• YOUR OBJECTIVE: Count the lines below that hold "monitoring". Give the number without comment.

• RECORD EXCERPTS:
........
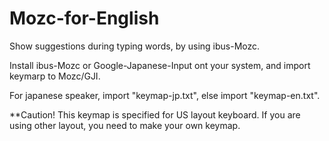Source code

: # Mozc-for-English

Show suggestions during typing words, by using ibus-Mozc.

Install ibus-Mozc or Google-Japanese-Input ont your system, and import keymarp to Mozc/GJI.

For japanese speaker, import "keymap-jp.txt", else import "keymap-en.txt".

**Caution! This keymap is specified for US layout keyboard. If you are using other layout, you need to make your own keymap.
........
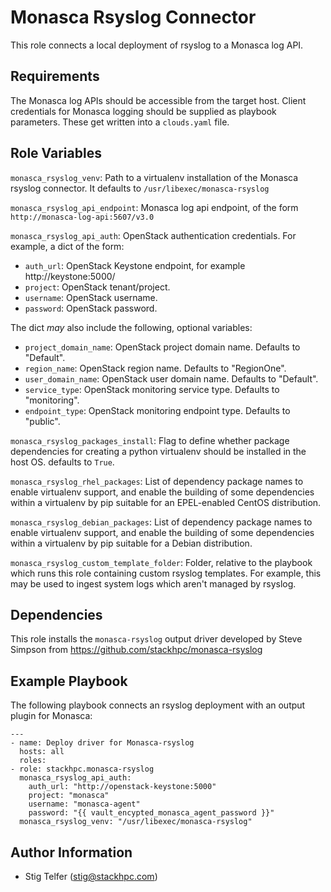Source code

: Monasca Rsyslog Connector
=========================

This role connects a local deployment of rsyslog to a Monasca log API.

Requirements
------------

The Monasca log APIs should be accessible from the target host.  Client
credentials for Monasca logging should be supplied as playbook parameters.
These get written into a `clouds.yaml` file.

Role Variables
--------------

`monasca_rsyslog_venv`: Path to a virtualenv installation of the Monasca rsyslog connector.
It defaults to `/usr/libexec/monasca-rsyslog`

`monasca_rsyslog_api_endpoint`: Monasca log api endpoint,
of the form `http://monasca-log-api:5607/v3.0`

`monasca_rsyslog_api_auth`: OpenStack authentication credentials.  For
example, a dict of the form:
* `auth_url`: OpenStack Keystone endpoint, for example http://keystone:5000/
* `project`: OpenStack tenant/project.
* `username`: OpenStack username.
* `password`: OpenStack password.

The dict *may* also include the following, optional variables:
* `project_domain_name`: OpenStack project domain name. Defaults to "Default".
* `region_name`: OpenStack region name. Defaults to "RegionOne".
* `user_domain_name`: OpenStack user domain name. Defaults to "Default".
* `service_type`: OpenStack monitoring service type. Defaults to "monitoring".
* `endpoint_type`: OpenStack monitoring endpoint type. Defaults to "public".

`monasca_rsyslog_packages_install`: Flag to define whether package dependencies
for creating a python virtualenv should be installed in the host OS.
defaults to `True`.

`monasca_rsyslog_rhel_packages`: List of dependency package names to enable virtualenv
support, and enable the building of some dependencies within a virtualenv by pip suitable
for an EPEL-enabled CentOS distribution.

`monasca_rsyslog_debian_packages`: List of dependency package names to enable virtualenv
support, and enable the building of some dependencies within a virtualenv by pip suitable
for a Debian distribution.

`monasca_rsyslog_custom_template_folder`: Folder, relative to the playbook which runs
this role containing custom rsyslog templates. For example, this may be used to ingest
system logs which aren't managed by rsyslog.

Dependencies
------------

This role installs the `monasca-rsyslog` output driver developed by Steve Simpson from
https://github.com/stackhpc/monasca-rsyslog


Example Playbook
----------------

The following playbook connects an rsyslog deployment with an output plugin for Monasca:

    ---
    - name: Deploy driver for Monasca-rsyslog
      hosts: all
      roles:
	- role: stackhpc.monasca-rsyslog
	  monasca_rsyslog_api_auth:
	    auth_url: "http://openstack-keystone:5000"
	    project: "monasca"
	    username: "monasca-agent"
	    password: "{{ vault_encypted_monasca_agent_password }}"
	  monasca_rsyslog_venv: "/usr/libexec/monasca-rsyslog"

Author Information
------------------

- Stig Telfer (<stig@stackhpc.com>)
........
• RESPONSE TO THIS TASK: 2